*** Opening of Stored data ***
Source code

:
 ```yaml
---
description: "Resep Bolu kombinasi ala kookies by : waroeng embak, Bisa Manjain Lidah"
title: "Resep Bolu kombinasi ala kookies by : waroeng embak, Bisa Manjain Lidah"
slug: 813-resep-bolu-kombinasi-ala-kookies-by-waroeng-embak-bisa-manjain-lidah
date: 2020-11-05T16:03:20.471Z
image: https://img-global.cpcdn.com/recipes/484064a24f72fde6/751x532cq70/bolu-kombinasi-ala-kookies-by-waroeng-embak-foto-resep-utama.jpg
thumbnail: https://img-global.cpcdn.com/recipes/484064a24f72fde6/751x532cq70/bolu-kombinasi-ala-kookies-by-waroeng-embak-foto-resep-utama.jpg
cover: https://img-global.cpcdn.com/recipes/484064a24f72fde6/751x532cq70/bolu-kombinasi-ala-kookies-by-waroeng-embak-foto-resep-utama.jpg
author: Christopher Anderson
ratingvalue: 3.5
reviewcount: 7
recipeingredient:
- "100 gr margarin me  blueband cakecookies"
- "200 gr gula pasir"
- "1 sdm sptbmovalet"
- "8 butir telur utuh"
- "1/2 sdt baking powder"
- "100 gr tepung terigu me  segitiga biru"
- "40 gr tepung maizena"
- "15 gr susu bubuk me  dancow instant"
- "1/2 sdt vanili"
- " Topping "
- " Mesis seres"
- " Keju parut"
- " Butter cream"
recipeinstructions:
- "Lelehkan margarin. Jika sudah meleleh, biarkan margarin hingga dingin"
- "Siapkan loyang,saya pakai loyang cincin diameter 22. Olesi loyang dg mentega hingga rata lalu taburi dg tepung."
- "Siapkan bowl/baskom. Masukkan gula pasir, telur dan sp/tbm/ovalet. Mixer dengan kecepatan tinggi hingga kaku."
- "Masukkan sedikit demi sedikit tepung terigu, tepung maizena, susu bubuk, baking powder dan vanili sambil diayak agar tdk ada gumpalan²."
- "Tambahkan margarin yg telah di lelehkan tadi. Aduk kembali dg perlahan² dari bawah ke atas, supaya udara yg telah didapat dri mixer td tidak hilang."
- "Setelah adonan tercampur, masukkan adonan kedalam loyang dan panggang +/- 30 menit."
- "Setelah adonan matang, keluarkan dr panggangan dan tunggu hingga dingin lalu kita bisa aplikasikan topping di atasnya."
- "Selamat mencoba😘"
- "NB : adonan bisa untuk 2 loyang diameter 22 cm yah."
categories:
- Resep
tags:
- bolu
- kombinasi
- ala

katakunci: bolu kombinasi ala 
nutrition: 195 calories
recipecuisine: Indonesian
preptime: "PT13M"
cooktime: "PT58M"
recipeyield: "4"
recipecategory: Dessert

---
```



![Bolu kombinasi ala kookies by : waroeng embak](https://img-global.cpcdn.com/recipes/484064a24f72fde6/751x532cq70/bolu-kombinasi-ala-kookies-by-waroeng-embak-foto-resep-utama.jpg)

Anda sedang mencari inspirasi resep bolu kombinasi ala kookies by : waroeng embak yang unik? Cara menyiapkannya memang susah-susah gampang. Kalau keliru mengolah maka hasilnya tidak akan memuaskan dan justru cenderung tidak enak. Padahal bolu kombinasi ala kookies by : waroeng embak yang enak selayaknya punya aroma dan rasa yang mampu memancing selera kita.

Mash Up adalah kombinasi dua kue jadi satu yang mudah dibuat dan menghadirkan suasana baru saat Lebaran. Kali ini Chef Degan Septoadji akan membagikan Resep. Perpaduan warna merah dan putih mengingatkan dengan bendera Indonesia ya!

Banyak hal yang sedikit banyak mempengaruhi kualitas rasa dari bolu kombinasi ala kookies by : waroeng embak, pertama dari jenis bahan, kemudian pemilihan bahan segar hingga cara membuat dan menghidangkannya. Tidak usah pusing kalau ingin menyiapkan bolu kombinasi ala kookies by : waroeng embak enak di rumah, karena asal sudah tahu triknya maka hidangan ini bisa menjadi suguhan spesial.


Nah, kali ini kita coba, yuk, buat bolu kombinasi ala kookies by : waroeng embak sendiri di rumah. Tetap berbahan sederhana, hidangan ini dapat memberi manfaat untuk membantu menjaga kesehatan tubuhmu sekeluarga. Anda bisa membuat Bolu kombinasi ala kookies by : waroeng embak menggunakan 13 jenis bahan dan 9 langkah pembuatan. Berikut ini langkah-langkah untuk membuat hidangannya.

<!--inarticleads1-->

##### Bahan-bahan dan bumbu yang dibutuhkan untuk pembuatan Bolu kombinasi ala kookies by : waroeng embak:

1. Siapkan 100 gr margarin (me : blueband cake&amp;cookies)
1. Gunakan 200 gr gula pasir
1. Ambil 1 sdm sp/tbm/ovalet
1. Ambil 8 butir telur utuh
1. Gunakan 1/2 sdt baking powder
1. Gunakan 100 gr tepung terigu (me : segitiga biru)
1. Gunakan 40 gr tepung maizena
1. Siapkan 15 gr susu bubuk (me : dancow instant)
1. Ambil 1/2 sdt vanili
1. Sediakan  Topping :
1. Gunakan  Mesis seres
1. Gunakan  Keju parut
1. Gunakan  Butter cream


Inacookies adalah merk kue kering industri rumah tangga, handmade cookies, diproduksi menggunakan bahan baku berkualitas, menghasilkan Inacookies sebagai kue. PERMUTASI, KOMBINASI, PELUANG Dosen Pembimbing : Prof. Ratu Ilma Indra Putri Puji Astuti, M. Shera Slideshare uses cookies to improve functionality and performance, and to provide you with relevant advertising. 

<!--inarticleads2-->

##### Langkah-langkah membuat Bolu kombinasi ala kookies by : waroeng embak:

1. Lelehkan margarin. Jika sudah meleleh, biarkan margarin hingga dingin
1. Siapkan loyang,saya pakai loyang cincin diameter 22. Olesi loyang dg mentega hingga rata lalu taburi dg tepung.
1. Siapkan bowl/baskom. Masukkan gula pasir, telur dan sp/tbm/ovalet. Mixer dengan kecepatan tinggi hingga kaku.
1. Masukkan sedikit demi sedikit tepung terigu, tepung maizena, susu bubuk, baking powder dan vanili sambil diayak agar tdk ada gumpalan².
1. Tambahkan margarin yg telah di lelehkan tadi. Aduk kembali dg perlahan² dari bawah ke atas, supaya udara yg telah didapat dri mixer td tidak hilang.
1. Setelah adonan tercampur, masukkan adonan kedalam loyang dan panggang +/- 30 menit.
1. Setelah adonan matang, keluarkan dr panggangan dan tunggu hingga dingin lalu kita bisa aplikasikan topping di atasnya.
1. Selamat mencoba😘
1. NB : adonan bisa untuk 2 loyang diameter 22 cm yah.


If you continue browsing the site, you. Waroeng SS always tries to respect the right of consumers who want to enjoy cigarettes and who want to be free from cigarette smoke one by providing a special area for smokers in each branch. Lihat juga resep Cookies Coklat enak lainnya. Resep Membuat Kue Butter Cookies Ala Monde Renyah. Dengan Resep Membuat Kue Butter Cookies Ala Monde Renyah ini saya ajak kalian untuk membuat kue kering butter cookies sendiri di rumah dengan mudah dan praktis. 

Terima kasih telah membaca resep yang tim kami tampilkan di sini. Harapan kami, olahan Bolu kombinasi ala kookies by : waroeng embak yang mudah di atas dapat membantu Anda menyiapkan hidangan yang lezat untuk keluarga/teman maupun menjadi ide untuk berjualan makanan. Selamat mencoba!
*** Close of Stored data ***
Working from the listing above, pick out every line that has "segitiga" and copy it.

- "100 gr tepung terigu me  segitiga biru"
1. Gunakan 100 gr tepung terigu (me : segitiga biru)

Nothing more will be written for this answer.